高齢者が使うことを意識したキッチンは、使いやすさを優先して考えます。そのために検討すべき条件は好みとは関係ありません。

「今はこうしている」ではなく、先の未来を見据えて「こうしておくと何年経っても使いやすいだろうな」と感じる仕様を選びましょう。

いつまでも快適にキッチンが使えるように、以下の6項目は念頭に置いておきましょう。

  1. 作業台は座って作業できる高さにする
  2. 軽い力で操作できる水栓を選ぶ
  3. 手が届きにくい部分が無くなるような工夫をする
  4. 照明の明るさは少し明るめにする
  5. 床材の工夫と床暖房で足元を温かく滑りにくくする

 

条件その1:作業台は座って作業できる高さにする

長時間立ったまま作業をすると、足腰に負担がかかってしまいます。
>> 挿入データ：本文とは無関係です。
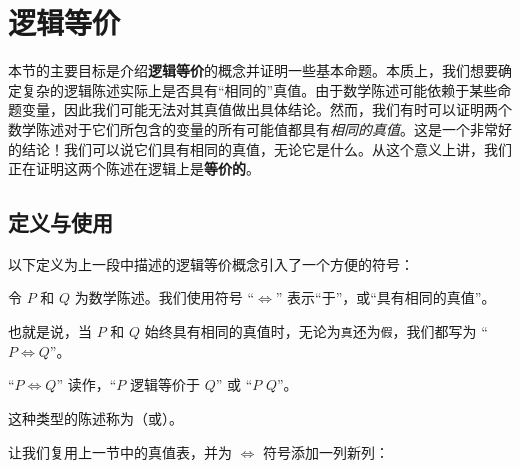 \section{逻辑等价}

本节的主要目标是介绍\textbf{逻辑等价}的概念并证明一些基本命题。本质上，我们想要确定复杂的逻辑陈述实际上是否具有``相同的''真值。由于数学陈述可能依赖于某些命题变量，因此我们可能无法对其真值做出具体结论。然而，我们有时可以证明两个数学陈述对于它们所包含的变量的所有可能值都具有\emph{相同的真值}。这是一个非常好的结论！我们可以说它们具有相同的真值，无论它是什么。从这个意义上讲，我们正在证明这两个陈述在逻辑上是\textbf{等价的}。

\subsection{定义与使用}\label{sec:section4.6.1}

以下定义为上一段中描述的逻辑等价概念引入了一个方便的符号：

\begin{definition}
    令 $P$ 和 $Q$ 为数学陈述。我们使用符号 ``$\iff$'' 表示``于''，或``具有相同的真值''。

    也就是说，当 $P$ 和 $Q$ 始终具有相同的真值时，无论为\verb|真|还为\verb|假|，我们都写为 ``$P \iff Q$''。

    ``$P \iff Q$'' 读作，``$P$ 逻辑等价于 $Q$'' 或 ``$P$  $Q$''。

    这种类型的陈述称为（或）。
\end{definition}

让我们复用上一节中的真值表，并为 $\iff$ 符号添加一列新列：

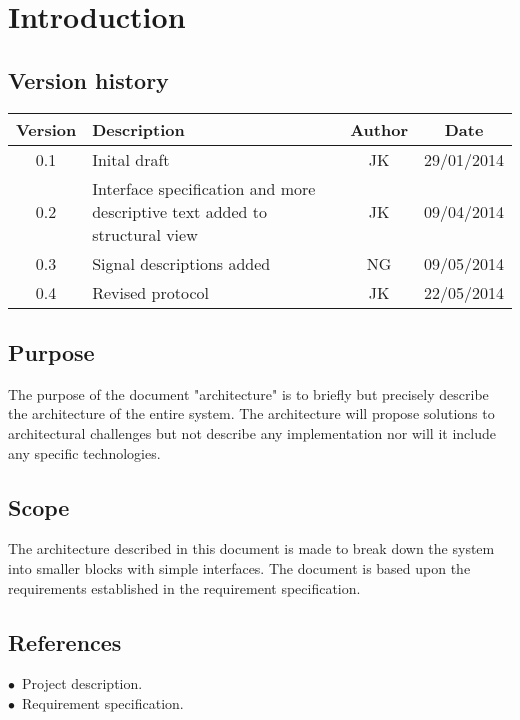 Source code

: \chapter{Introduction}
\section{Version history}
\begin{table}[H]
\begin{tabular}{|c|p{9cm}|c|c|}
\hline
Version & Description & Author & Date\\
\hline
0.1 & Inital draft & JK & 29/01/2014\\
\hline
0.2 & Interface specification and more descriptive text added to structural view & JK & 09/04/2014\\ \hline
0.3 & Signal descriptions added & NG & 09/05/2014\\ \hline
0.4 & Revised protocol & JK & 22/05/2014\\ \hline
\end{tabular}
\end{table}

\section{Purpose}
The purpose of the document "architecture" is to briefly but precisely describe the architecture of the entire system. The architecture will propose solutions to architectural challenges but not describe any implementation nor will it include any specific technologies.

\section{Scope}
The architecture described in this document is made to break down the system into smaller blocks with simple interfaces. The document is based upon the requirements established in the requirement specification.

\section{References}
$\bullet$\ Project description.\\
$\bullet$\ Requirement specification.\\



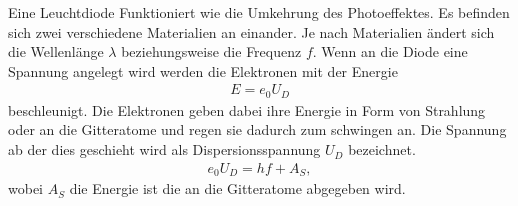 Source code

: Eine Leuchtdiode Funktioniert wie die Umkehrung des Photoeffektes. Es befinden sich zwei verschiedene Materialien an einander. Je nach Materialien ändert sich die Wellenlänge $\lambda$ beziehungsweise die Frequenz $f$. Wenn an die Diode eine Spannung angelegt wird werden die Elektronen mit der Energie
\begin{align}
E=e_0U_{D}
\end{align}
beschleunigt. Die Elektronen geben dabei ihre Energie in Form von Strahlung oder an die Gitteratome und regen sie dadurch zum schwingen an. Die Spannung ab der dies geschieht wird als Dispersionsspannung $U_{D}$ bezeichnet.
\begin{align}
e_0U_{D}=hf+A_S,
\end{align}
wobei $A_S$ die Energie ist die an die Gitteratome abgegeben wird.
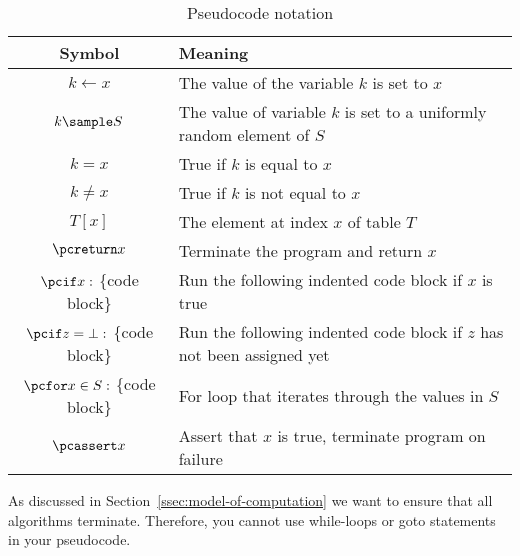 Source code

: \begin{table}
  \begin{center}
    \begin{tabular}{c | l}
      Symbol                           & Meaning                                                                \\ \hline
      $k \gets x$                      & The value of the variable $k$ is set to $x$                            \\
      $k \sample S$                    & The value of variable $k$ is set to a uniformly random element of $S$  \\
      $k = x$                          & True if $k$ is equal to $x$                                            \\
      $k \neq x$                       & True if $k$ is not equal to $x$                                        \\
      $T[x]$                           & The element at index $x$ of table $T$                                  \\
      $\pcreturn x$                    & Terminate the program and return $x$                                   \\
      $\pcif x:$ \{code block\}        & Run the following indented code block if $x$ is true                   \\
      $\pcif z=\bot:$ \{code block\}   & Run the following indented code block if $z$ has not been assigned yet \\
      $\pcfor x \in S:$ \{code block\} & For loop that iterates through the values in $S$                       \\
      $\pcassert x$                    & Assert that $x$ is true, terminate program on failure                  \\
    \end{tabular}
  \end{center}
  \caption{Pseudocode notation}\label{table:pseudocode-notation}
\end{table}

As discussed in Section~\ref{ssec:model-of-computation} we want to ensure that all algorithms terminate. Therefore, you cannot use while-loops or goto statements in your pseudocode.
皮を剥くような作業は座ってすると非常に楽になります。

そのためキッチンカウンターも座って作業できる高さを検討しましょう。

通常、キッチンの高さは「身長÷2+5㎝」を目安としています。ショールームでも85㎝をベースに5㎝単位で低くしたり高くしたりできます。

しかしこの計算方法はあくまで立った状態で料理をする想定です。

ユニバーサルキッチンと呼ばれるキッチンは座って作業を想定して75~85㎝と低めにされています。

作業するスペースの下にある収納が奥まっているため、カウンター下に足が入り座っていても膝が当たりません。もちろん、車イスでも利用できます。

条件その2:軽い力で操作できる水栓を選ぶ

筋力は足腰だけでなく、握力も衰えていきます。昔の蛇口水栓は握って回すタイプが主流で、握力が必要になるため高齢者には扱いづらいものでした。

しかし現在はほとんどがレバーハンドルになっており、握らずに軽い力で操作ができ、楽に使えるようになりました。

レバーハンドルは使い方がシンプルで、左右にレバーを動かすだけでお湯と水を切り替えられます。

蛇口のヘッドがシャワーヘッドとして伸び縮みするタイプなら、座った姿勢でも手元に水を出せます。

そういった細かな使い勝手は種類も豊富なので、ショールームでいろいろ使ってみるのがいいでしょう。

またセンサーに手をかざして操作するタッチレス水栓もあります。電源式なので、停電時以外はずっと使えて節水にもなります。停電時もレバーハンドルでの操作なので力は全く要りません。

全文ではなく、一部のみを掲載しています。